Now, these are very complicated matters, and I don’t pretend to be able
to solve all of them for you, especially in my remaining four minutes.
But there are papers that look at sort of the growth aspect, look at
immigration in the context of an economic growth model. And what they
tend to show is that you do get an initial change, especially in the
group—let’s say if you have an increase in even, say, skilled worker
immigrants, there is an initial drop in their wages. But then, because
skilled workers work together with capital, that increases the
likelihood of capital inflows, capital investment, which again
increases, as Jared would say, the demand. The increased in skilled
immigration raises a return of capital, so capital owners benefit. Some
of the capital owners are the skilled workers themselves.
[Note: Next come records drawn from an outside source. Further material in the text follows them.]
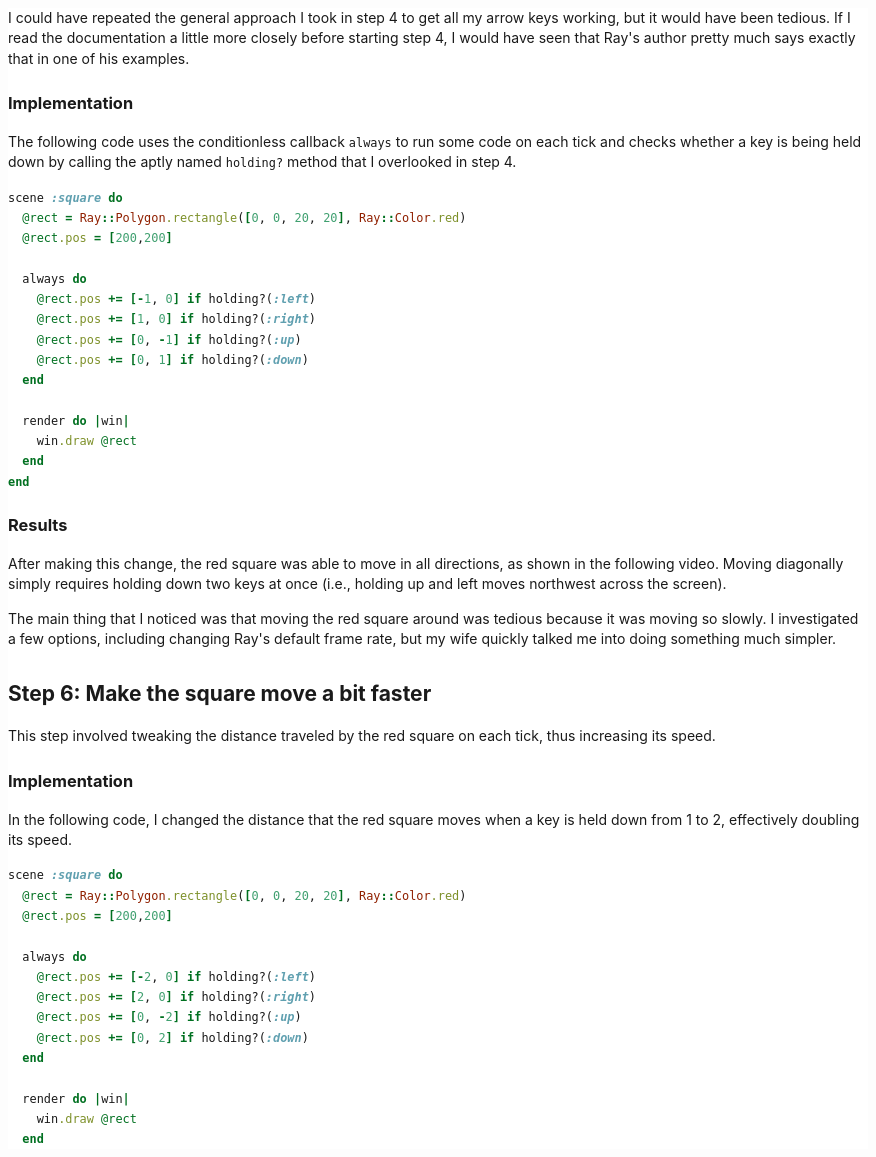 I could have repeated the general approach I took in step 4 to get all my arrow keys working, but it would have been tedious. If I read the documentation a little more closely before starting step 4, I would have seen that Ray's author pretty much says exactly that in one of his examples.

### Implementation

The following code uses the conditionless callback `always` to run some code on each tick and checks whether a key is being held down by calling the aptly named `holding?` method that I overlooked in step 4.

```ruby
scene :square do
  @rect = Ray::Polygon.rectangle([0, 0, 20, 20], Ray::Color.red)
  @rect.pos = [200,200]

  always do
    @rect.pos += [-1, 0] if holding?(:left)
    @rect.pos += [1, 0] if holding?(:right)
    @rect.pos += [0, -1] if holding?(:up)
    @rect.pos += [0, 1] if holding?(:down)
  end

  render do |win|
    win.draw @rect
  end
end
```

### Results

After making this change, the red square was able to move in all directions, as shown in the following video. Moving diagonally simply requires holding down two keys at once (i.e., holding up and left moves northwest across the screen).

<iframe width="640" height="480" src="//www.youtube.com/embed/zW98M-tdzfo?rel=0" frameborder="0" allowfullscreen></iframe>

The main thing that I noticed was that moving the red square around was tedious because it was moving so slowly. I investigated a few options, including changing Ray's default frame rate, but my wife quickly talked me into doing something much simpler.

## Step 6: Make the square move a bit faster

This step involved tweaking the distance traveled by the red square on each tick, thus increasing its speed.

### Implementation

In the following code, I changed the distance that the red square moves when a key is held down from 1 to 2, effectively doubling its speed.

```ruby
scene :square do
  @rect = Ray::Polygon.rectangle([0, 0, 20, 20], Ray::Color.red)
  @rect.pos = [200,200]

  always do
    @rect.pos += [-2, 0] if holding?(:left)
    @rect.pos += [2, 0] if holding?(:right)
    @rect.pos += [0, -2] if holding?(:up)
    @rect.pos += [0, 2] if holding?(:down)
  end

  render do |win|
    win.draw @rect
  end
```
And,
therefore, it’s not obvious that, in this case, even skilled workers
might benefit from the rise in inflow of skilled workers.
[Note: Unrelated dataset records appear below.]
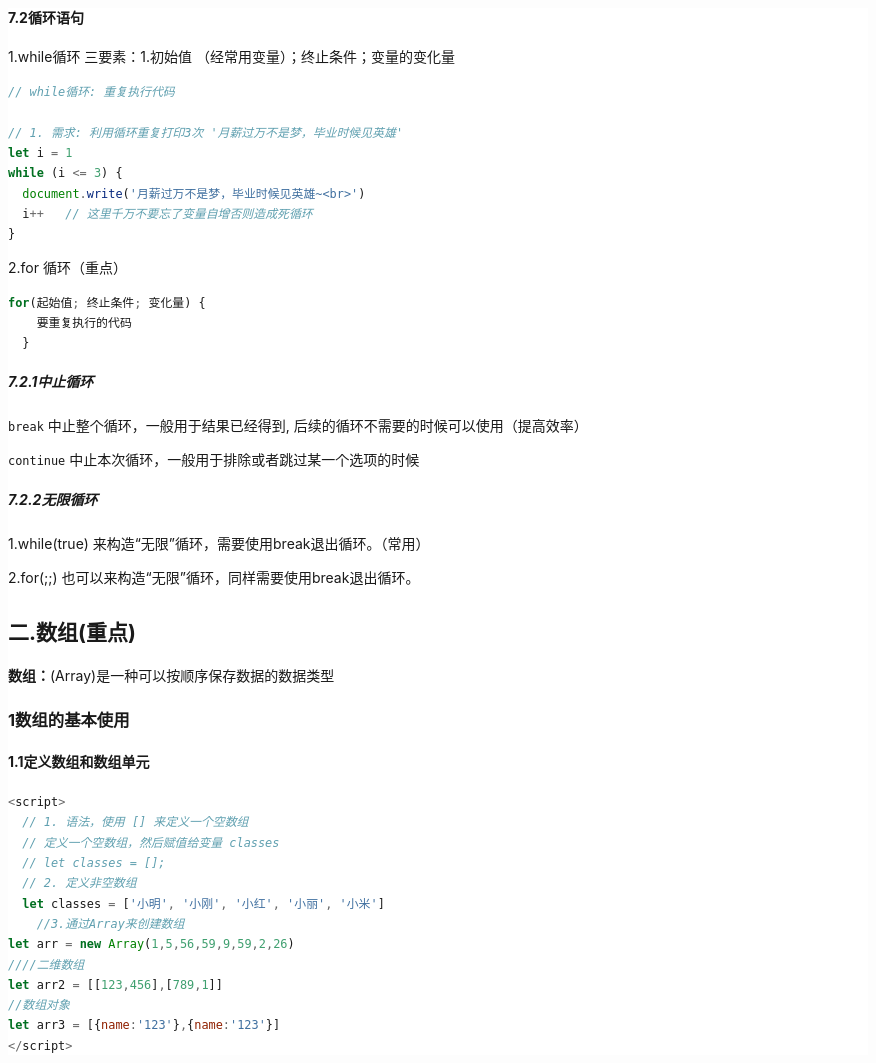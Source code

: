 #### 7.2循环语句

1.while循环    三要素：1.初始值 （经常用变量）；终止条件；变量的变化量

```js
// while循环: 重复执行代码

// 1. 需求: 利用循环重复打印3次 '月薪过万不是梦，毕业时候见英雄'
let i = 1
while (i <= 3) {
  document.write('月薪过万不是梦，毕业时候见英雄~<br>')
  i++   // 这里千万不要忘了变量自增否则造成死循环
}
```



2.for 循环（重点）

```js
for(起始值; 终止条件; 变化量) {
    要重复执行的代码
  }
```



##### 7.2.1中止循环

`break`   中止整个循环，一般用于结果已经得到, 后续的循环不需要的时候可以使用（提高效率）  

`continue`  中止本次循环，一般用于排除或者跳过某一个选项的时候

##### 7.2.2无限循环

1.while(true) 来构造“无限”循环，需要使用break退出循环。（常用）

2.for(;;) 也可以来构造“无限”循环，同样需要使用break退出循环。



## 二.数组(重点)

**数组：**(Array)是一种可以按顺序保存数据的数据类型

### 1数组的基本使用

#### 1.1定义数组和数组单元

```js
<script>
  // 1. 语法，使用 [] 来定义一个空数组
  // 定义一个空数组，然后赋值给变量 classes
  // let classes = [];
  // 2. 定义非空数组
  let classes = ['小明', '小刚', '小红', '小丽', '小米']
	//3.通过Array来创建数组
let arr = new Array(1,5,56,59,9,59,2,26) 
////二维数组
let arr2 = [[123,456],[789,1]]   
//数组对象
let arr3 = [{name:'123'},{name:'123'}]  
</script>
```
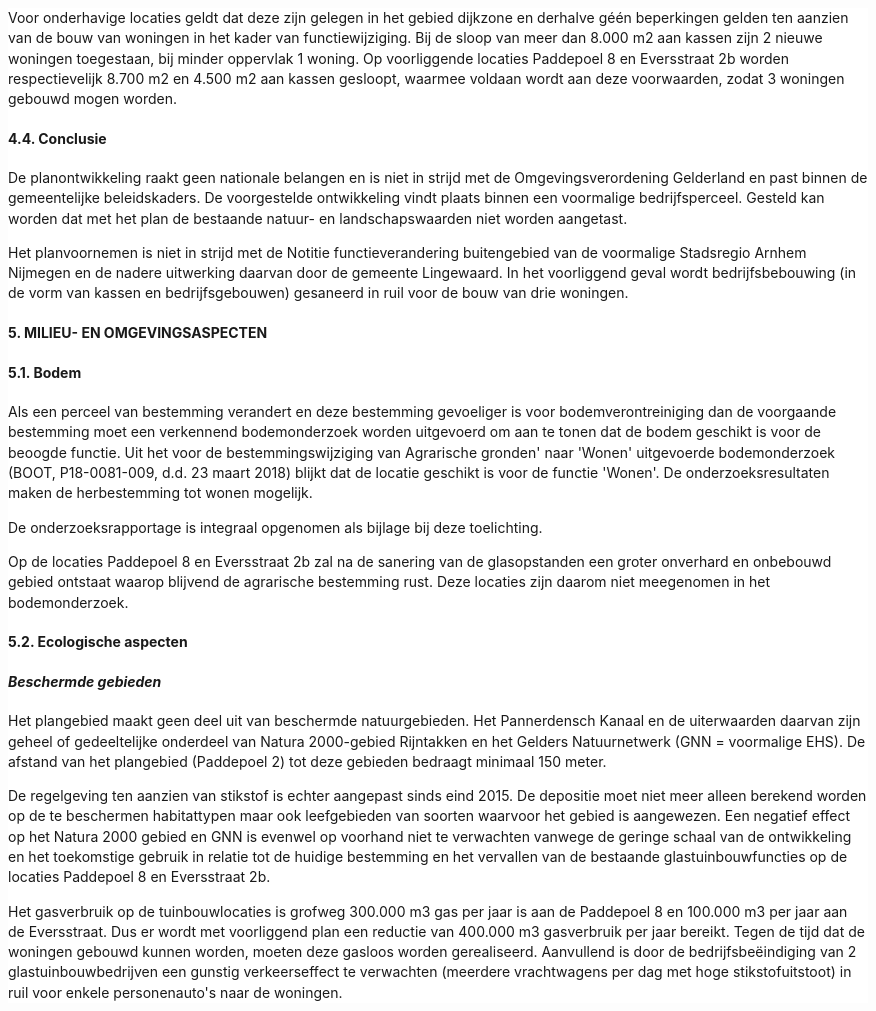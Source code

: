 Voor onderhavige locaties geldt dat deze zijn gelegen in het gebied dijkzone en derhalve géén beperkingen gelden ten aanzien van de bouw van woningen in het kader van functiewijziging. Bij de sloop van meer dan 8.000 m2 aan kassen zijn 2 nieuwe woningen toegestaan, bij minder oppervlak 1 woning. Op voorliggende locaties Paddepoel 8 en Eversstraat 2b worden respectievelijk 8.700 m2 en 4.500 m2 aan kassen gesloopt, waarmee voldaan wordt aan deze voorwaarden, zodat 3 woningen gebouwd mogen worden.

#### **4.4. Conclusie**

De planontwikkeling raakt geen nationale belangen en is niet in strijd met de Omgevingsverordening Gelderland en past binnen de gemeentelijke beleidskaders. De voorgestelde ontwikkeling vindt plaats binnen een voormalige bedrijfsperceel. Gesteld kan worden dat met het plan de bestaande natuur- en landschapswaarden niet worden aangetast.

Het planvoornemen is niet in strijd met de Notitie functieverandering buitengebied van de voormalige Stadsregio Arnhem Nijmegen en de nadere uitwerking daarvan door de gemeente Lingewaard. In het voorliggend geval wordt bedrijfsbebouwing (in de vorm van kassen en bedrijfsgebouwen) gesaneerd in ruil voor de bouw van drie woningen.

#### **5. MILIEU- EN OMGEVINGSASPECTEN**

#### **5.1. Bodem**

Als een perceel van bestemming verandert en deze bestemming gevoeliger is voor bodemverontreiniging dan de voorgaande bestemming moet een verkennend bodemonderzoek worden uitgevoerd om aan te tonen dat de bodem geschikt is voor de beoogde functie. Uit het voor de bestemmingswijziging van Agrarische gronden' naar 'Wonen' uitgevoerde bodemonderzoek (BOOT, P18-0081-009, d.d. 23 maart 2018) blijkt dat de locatie geschikt is voor de functie 'Wonen'. De onderzoeksresultaten maken de herbestemming tot wonen mogelijk.

De onderzoeksrapportage is integraal opgenomen als bijlage bij deze toelichting.

Op de locaties Paddepoel 8 en Eversstraat 2b zal na de sanering van de glasopstanden een groter onverhard en onbebouwd gebied ontstaat waarop blijvend de agrarische bestemming rust. Deze locaties zijn daarom niet meegenomen in het bodemonderzoek.

#### **5.2. Ecologische aspecten**

#### *Beschermde gebieden*

Het plangebied maakt geen deel uit van beschermde natuurgebieden. Het Pannerdensch Kanaal en de uiterwaarden daarvan zijn geheel of gedeeltelijke onderdeel van Natura 2000-gebied Rijntakken en het Gelders Natuurnetwerk (GNN = voormalige EHS). De afstand van het plangebied (Paddepoel 2) tot deze gebieden bedraagt minimaal 150 meter.

De regelgeving ten aanzien van stikstof is echter aangepast sinds eind 2015. De depositie moet niet meer alleen berekend worden op de te beschermen habitattypen maar ook leefgebieden van soorten waarvoor het gebied is aangewezen. Een negatief effect op het Natura 2000 gebied en GNN is evenwel op voorhand niet te verwachten vanwege de geringe schaal van de ontwikkeling en het toekomstige gebruik in relatie tot de huidige bestemming en het vervallen van de bestaande glastuinbouwfuncties op de locaties Paddepoel 8 en Eversstraat 2b.

Het gasverbruik op de tuinbouwlocaties is grofweg 300.000 m3 gas per jaar is aan de Paddepoel 8 en 100.000 m3 per jaar aan de Eversstraat. Dus er wordt met voorliggend plan een reductie van 400.000 m3 gasverbruik per jaar bereikt. Tegen de tijd dat de woningen gebouwd kunnen worden, moeten deze gasloos worden gerealiseerd. Aanvullend is door de bedrijfsbeëindiging van 2 glastuinbouwbedrijven een gunstig verkeerseffect te verwachten (meerdere vrachtwagens per dag met hoge stikstofuitstoot) in ruil voor enkele personenauto's naar de woningen.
Certainly, in this model that I’m referring to, a paper by Michael
Bengad called “Capital-Skill Complimentarities and the Immigration
Surplus,” he finds that certainly less-skilled immigrants would benefit
from inflow of skilled workers, and even skilled workers end up
benefiting.
So this is one of the things that I would try to focus on, and George
has focused on this in the past, which is the composition. Maybe it’s
not so much the level but maybe it’s the composition, and maybe we ought
to be paying more attention to avoiding this situation, which I agree is
a very bad situation, where the crowding occurs almost entirely in the
very low-educated groups.
One point though, and Jared talked about the ‘90s; I’ll just make one
very quick point about the ‘90s. Since 1992 until today, we’ve had a
kind of interesting demographic shift. Now, this doesn’t take into
account all the experience components that George Borjas mentioned, but
we’ve had an interesting demographic shift, the result of which has been
the absolute level—the absolute level of high school dropouts, adult
high school dropouts, 25 and older, has declined quite substantially. In
fact, there was a decline between ’91 and 2001 as the growth in the U.S.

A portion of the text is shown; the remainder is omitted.